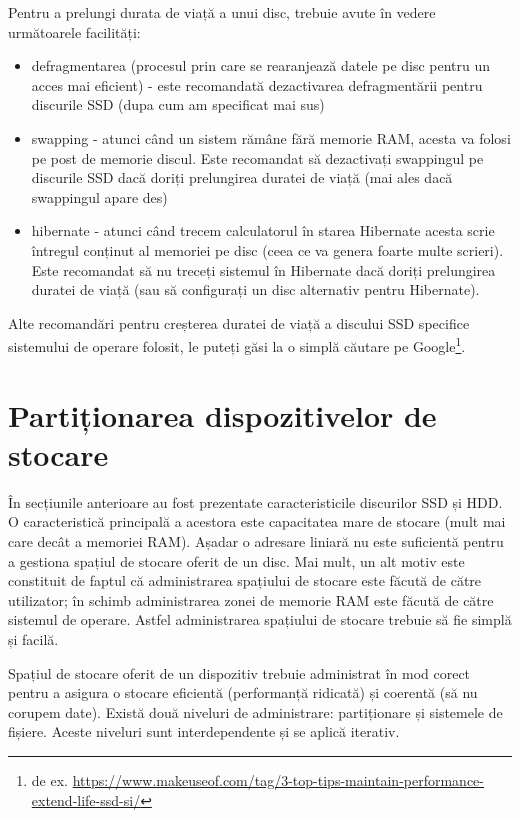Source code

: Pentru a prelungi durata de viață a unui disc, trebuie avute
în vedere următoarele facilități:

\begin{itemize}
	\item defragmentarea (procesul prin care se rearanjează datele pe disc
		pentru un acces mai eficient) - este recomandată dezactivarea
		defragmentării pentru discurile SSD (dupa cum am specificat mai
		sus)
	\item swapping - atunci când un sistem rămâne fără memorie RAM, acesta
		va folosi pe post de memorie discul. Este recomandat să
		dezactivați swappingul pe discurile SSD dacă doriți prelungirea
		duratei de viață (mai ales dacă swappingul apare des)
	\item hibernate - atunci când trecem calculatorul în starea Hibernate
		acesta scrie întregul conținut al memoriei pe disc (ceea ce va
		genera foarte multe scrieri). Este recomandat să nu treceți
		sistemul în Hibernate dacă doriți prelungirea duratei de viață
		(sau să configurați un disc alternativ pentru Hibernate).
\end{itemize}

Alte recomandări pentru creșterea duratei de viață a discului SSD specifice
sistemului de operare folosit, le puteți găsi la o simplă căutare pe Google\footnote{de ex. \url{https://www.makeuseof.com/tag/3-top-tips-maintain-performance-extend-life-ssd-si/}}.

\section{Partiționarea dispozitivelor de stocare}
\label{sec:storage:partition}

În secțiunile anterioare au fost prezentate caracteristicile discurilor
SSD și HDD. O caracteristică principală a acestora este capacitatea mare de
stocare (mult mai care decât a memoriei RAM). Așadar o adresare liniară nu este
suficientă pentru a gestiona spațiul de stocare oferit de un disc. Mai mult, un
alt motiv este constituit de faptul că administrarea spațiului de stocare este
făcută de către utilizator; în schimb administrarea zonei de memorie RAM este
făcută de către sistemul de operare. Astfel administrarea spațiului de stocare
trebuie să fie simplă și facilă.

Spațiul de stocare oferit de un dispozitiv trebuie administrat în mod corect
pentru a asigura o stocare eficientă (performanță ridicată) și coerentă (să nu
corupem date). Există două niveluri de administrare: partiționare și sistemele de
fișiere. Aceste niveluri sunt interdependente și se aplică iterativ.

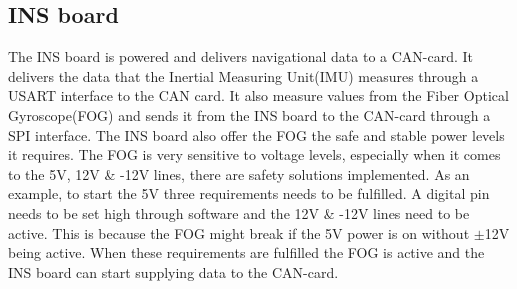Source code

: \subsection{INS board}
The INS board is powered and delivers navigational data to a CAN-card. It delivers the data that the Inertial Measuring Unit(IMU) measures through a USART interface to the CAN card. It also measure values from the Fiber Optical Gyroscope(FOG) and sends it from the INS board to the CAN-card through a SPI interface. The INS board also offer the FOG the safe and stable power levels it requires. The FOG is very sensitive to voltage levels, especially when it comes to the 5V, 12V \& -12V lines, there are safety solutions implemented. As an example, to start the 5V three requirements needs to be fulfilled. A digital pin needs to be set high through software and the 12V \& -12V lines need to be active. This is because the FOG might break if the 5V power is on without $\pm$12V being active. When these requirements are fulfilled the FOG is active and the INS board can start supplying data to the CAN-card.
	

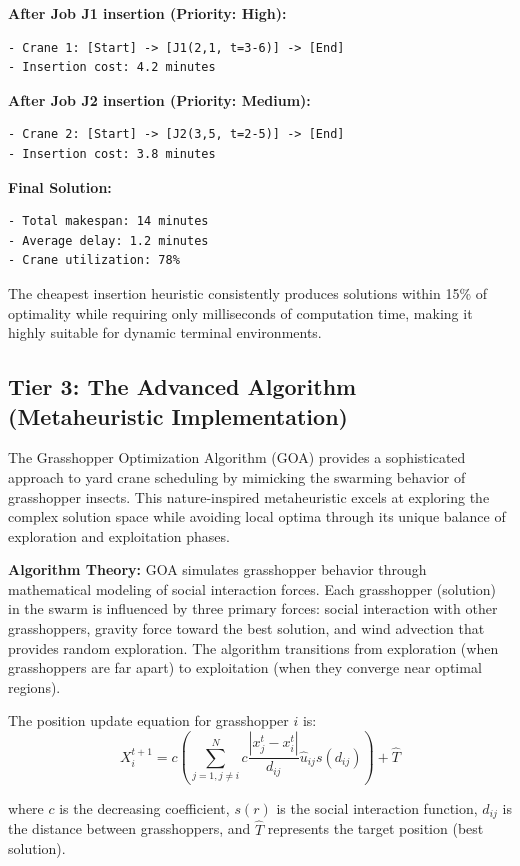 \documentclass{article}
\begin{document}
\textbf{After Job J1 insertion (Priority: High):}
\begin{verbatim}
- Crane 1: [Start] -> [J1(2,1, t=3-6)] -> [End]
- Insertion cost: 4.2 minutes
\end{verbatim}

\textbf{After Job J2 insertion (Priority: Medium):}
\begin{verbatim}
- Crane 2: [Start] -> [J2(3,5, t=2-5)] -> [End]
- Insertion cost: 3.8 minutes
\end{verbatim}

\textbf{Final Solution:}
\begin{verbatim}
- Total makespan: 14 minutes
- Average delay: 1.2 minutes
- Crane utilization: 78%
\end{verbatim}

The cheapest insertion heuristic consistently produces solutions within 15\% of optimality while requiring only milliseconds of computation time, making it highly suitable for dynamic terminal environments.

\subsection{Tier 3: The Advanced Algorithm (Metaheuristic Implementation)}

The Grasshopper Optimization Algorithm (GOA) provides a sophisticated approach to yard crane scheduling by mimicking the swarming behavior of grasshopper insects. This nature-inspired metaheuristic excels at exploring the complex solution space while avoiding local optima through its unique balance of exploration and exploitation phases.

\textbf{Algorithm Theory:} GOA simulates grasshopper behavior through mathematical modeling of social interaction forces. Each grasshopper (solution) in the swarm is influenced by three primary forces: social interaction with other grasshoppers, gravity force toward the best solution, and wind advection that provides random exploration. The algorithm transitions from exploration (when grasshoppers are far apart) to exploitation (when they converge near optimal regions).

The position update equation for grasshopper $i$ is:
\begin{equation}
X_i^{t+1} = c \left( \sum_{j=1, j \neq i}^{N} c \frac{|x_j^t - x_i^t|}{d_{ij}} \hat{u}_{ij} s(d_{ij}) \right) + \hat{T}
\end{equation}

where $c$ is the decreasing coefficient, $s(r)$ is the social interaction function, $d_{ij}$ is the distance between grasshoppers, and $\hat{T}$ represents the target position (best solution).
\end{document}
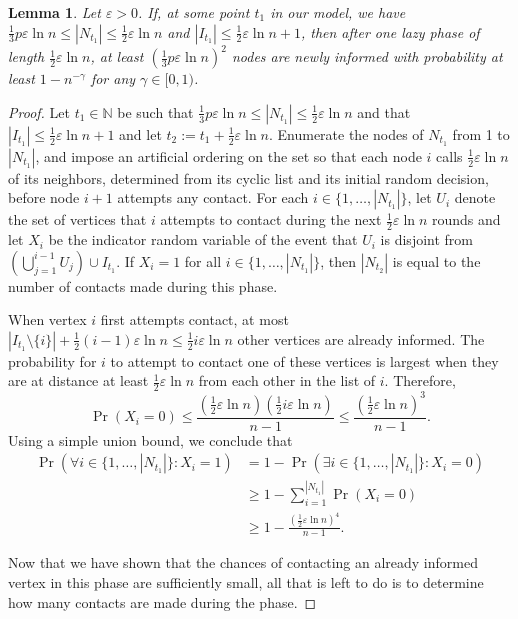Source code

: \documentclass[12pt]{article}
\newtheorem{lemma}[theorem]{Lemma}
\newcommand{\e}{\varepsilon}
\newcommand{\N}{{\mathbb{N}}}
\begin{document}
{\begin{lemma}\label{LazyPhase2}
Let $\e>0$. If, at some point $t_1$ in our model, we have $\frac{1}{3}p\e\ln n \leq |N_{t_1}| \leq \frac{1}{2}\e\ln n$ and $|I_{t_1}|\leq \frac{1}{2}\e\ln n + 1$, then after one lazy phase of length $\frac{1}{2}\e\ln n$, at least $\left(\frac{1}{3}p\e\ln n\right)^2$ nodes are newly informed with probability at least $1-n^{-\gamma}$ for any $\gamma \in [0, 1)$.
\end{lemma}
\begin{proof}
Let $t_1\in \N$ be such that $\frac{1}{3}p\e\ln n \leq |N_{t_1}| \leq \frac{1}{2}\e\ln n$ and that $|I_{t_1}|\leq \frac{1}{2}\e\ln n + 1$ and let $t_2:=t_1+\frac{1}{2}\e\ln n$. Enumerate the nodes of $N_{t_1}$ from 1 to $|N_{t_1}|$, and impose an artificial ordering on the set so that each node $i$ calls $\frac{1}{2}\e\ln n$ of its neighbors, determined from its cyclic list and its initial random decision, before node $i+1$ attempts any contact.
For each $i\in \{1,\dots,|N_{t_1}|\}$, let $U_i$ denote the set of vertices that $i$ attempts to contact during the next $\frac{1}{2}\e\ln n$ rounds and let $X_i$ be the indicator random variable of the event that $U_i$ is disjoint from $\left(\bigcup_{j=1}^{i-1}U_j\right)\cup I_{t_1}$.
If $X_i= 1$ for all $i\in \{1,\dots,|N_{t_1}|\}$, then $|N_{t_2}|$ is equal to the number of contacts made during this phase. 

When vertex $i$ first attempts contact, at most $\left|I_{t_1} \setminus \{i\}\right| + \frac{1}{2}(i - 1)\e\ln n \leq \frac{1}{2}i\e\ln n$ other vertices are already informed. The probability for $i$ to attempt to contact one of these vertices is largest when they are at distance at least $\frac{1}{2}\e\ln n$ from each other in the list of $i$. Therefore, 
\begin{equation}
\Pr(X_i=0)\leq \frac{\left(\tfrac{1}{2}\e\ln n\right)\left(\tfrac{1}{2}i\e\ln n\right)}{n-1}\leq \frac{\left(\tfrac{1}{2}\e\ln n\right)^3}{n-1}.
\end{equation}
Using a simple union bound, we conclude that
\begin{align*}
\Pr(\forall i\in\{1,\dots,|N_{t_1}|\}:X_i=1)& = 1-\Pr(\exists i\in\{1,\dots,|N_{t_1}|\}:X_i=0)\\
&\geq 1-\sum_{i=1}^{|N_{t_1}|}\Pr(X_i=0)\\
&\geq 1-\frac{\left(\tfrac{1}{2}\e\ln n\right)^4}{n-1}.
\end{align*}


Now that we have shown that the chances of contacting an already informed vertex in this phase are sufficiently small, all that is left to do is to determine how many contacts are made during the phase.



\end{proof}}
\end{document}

Work task
Please set down the lines above word for word and leave out the pictures.

Task result
Source code

: Pentru a prelungi durata de viață a unui disc, trebuie avute
în vedere următoarele facilități:

\begin{itemize}
	\item defragmentarea (procesul prin care se rearanjează datele pe disc
		pentru un acces mai eficient) - este recomandată dezactivarea
		defragmentării pentru discurile SSD (dupa cum am specificat mai
		sus)
	\item swapping - atunci când un sistem rămâne fără memorie RAM, acesta
		va folosi pe post de memorie discul. Este recomandat să
		dezactivați swappingul pe discurile SSD dacă doriți prelungirea
		duratei de viață (mai ales dacă swappingul apare des)
	\item hibernate - atunci când trecem calculatorul în starea Hibernate
		acesta scrie întregul conținut al memoriei pe disc (ceea ce va
		genera foarte multe scrieri). Este recomandat să nu treceți
		sistemul în Hibernate dacă doriți prelungirea duratei de viață
		(sau să configurați un disc alternativ pentru Hibernate).
\end{itemize}

Alte recomandări pentru creșterea duratei de viață a discului SSD specifice
sistemului de operare folosit, le puteți găsi la o simplă căutare pe Google\footnote{de ex. \url{https://www.makeuseof.com/tag/3-top-tips-maintain-performance-extend-life-ssd-si/}}.

\section{Partiționarea dispozitivelor de stocare}
\label{sec:storage:partition}

În secțiunile anterioare au fost prezentate caracteristicile discurilor
SSD și HDD. O caracteristică principală a acestora este capacitatea mare de
stocare (mult mai care decât a memoriei RAM). Așadar o adresare liniară nu este
suficientă pentru a gestiona spațiul de stocare oferit de un disc. Mai mult, un
alt motiv este constituit de faptul că administrarea spațiului de stocare este
făcută de către utilizator; în schimb administrarea zonei de memorie RAM este
făcută de către sistemul de operare. Astfel administrarea spațiului de stocare
trebuie să fie simplă și facilă.

Spațiul de stocare oferit de un dispozitiv trebuie administrat în mod corect
pentru a asigura o stocare eficientă (performanță ridicată) și coerentă (să nu
corupem date). Există două niveluri de administrare: partiționare și sistemele de
fișiere. Aceste niveluri sunt interdependente și se aplică iterativ.

Source code

: \subsection{INS board}
The INS board is powered and delivers navigational data to a CAN-card. It delivers the data that the Inertial Measuring Unit(IMU) measures through a USART interface to the CAN card. It also measure values from the Fiber Optical Gyroscope(FOG) and sends it from the INS board to the CAN-card through a SPI interface. The INS board also offer the FOG the safe and stable power levels it requires. The FOG is very sensitive to voltage levels, especially when it comes to the 5V, 12V \& -12V lines, there are safety solutions implemented. As an example, to start the 5V three requirements needs to be fulfilled. A digital pin needs to be set high through software and the 12V \& -12V lines need to be active. This is because the FOG might break if the 5V power is on without $\pm$12V being active. When these requirements are fulfilled the FOG is active and the INS board can start supplying data to the CAN-card.
	

 \documentclass{article}
\begin{document}
\textbf{After Job J1 insertion (Priority: High):}
\begin{verbatim}
- Crane 1: [Start] -> [J1(2,1, t=3-6)] -> [End]
- Insertion cost: 4.2 minutes
\end{verbatim}

\textbf{After Job J2 insertion (Priority: Medium):}
\begin{verbatim}
- Crane 2: [Start] -> [J2(3,5, t=2-5)] -> [End]
- Insertion cost: 3.8 minutes
\end{verbatim}

\textbf{Final Solution:}
\begin{verbatim}
- Total makespan: 14 minutes
- Average delay: 1.2 minutes
- Crane utilization: 78%
\end{verbatim}

The cheapest insertion heuristic consistently produces solutions within 15\% of optimality while requiring only milliseconds of computation time, making it highly suitable for dynamic terminal environments.

\subsection{Tier 3: The Advanced Algorithm (Metaheuristic Implementation)}

The Grasshopper Optimization Algorithm (GOA) provides a sophisticated approach to yard crane scheduling by mimicking the swarming behavior of grasshopper insects. This nature-inspired metaheuristic excels at exploring the complex solution space while avoiding local optima through its unique balance of exploration and exploitation phases.

\textbf{Algorithm Theory:} GOA simulates grasshopper behavior through mathematical modeling of social interaction forces. Each grasshopper (solution) in the swarm is influenced by three primary forces: social interaction with other grasshoppers, gravity force toward the best solution, and wind advection that provides random exploration. The algorithm transitions from exploration (when grasshoppers are far apart) to exploitation (when they converge near optimal regions).

The position update equation for grasshopper $i$ is:
\begin{equation}
X_i^{t+1} = c \left( \sum_{j=1, j \neq i}^{N} c \frac{|x_j^t - x_i^t|}{d_{ij}} \hat{u}_{ij} s(d_{ij}) \right) + \hat{T}
\end{equation}

where $c$ is the decreasing coefficient, $s(r)$ is the social interaction function, $d_{ij}$ is the distance between grasshoppers, and $\hat{T}$ represents the target position (best solution).
\end{document}
Source code

: \documentclass[12pt]{article}
\newtheorem{lemma}[theorem]{Lemma}
\newcommand{\e}{\varepsilon}
\newcommand{\N}{{\mathbb{N}}}
\begin{document}
{\begin{lemma}\label{LazyPhase2}
Let $\e>0$. If, at some point $t_1$ in our model, we have $\frac{1}{3}p\e\ln n \leq |N_{t_1}| \leq \frac{1}{2}\e\ln n$ and $|I_{t_1}|\leq \frac{1}{2}\e\ln n + 1$, then after one lazy phase of length $\frac{1}{2}\e\ln n$, at least $\left(\frac{1}{3}p\e\ln n\right)^2$ nodes are newly informed with probability at least $1-n^{-\gamma}$ for any $\gamma \in [0, 1)$.
\end{lemma}
\begin{proof}
Let $t_1\in \N$ be such that $\frac{1}{3}p\e\ln n \leq |N_{t_1}| \leq \frac{1}{2}\e\ln n$ and that $|I_{t_1}|\leq \frac{1}{2}\e\ln n + 1$ and let $t_2:=t_1+\frac{1}{2}\e\ln n$. Enumerate the nodes of $N_{t_1}$ from 1 to $|N_{t_1}|$, and impose an artificial ordering on the set so that each node $i$ calls $\frac{1}{2}\e\ln n$ of its neighbors, determined from its cyclic list and its initial random decision, before node $i+1$ attempts any contact.
For each $i\in \{1,\dots,|N_{t_1}|\}$, let $U_i$ denote the set of vertices that $i$ attempts to contact during the next $\frac{1}{2}\e\ln n$ rounds and let $X_i$ be the indicator random variable of the event that $U_i$ is disjoint from $\left(\bigcup_{j=1}^{i-1}U_j\right)\cup I_{t_1}$.
If $X_i= 1$ for all $i\in \{1,\dots,|N_{t_1}|\}$, then $|N_{t_2}|$ is equal to the number of contacts made during this phase. 

When vertex $i$ first attempts contact, at most $\left|I_{t_1} \setminus \{i\}\right| + \frac{1}{2}(i - 1)\e\ln n \leq \frac{1}{2}i\e\ln n$ other vertices are already informed. The probability for $i$ to attempt to contact one of these vertices is largest when they are at distance at least $\frac{1}{2}\e\ln n$ from each other in the list of $i$. Therefore, 
\begin{equation}
\Pr(X_i=0)\leq \frac{\left(\tfrac{1}{2}\e\ln n\right)\left(\tfrac{1}{2}i\e\ln n\right)}{n-1}\leq \frac{\left(\tfrac{1}{2}\e\ln n\right)^3}{n-1}.
\end{equation}
Using a simple union bound, we conclude that
\begin{align*}
\Pr(\forall i\in\{1,\dots,|N_{t_1}|\}:X_i=1)& = 1-\Pr(\exists i\in\{1,\dots,|N_{t_1}|\}:X_i=0)\\
&\geq 1-\sum_{i=1}^{|N_{t_1}|}\Pr(X_i=0)\\
&\geq 1-\frac{\left(\tfrac{1}{2}\e\ln n\right)^4}{n-1}.
\end{align*}


Now that we have shown that the chances of contacting an already informed vertex in this phase are sufficiently small, all that is left to do is to determine how many contacts are made during the phase.



\end{proof}}
\end{document}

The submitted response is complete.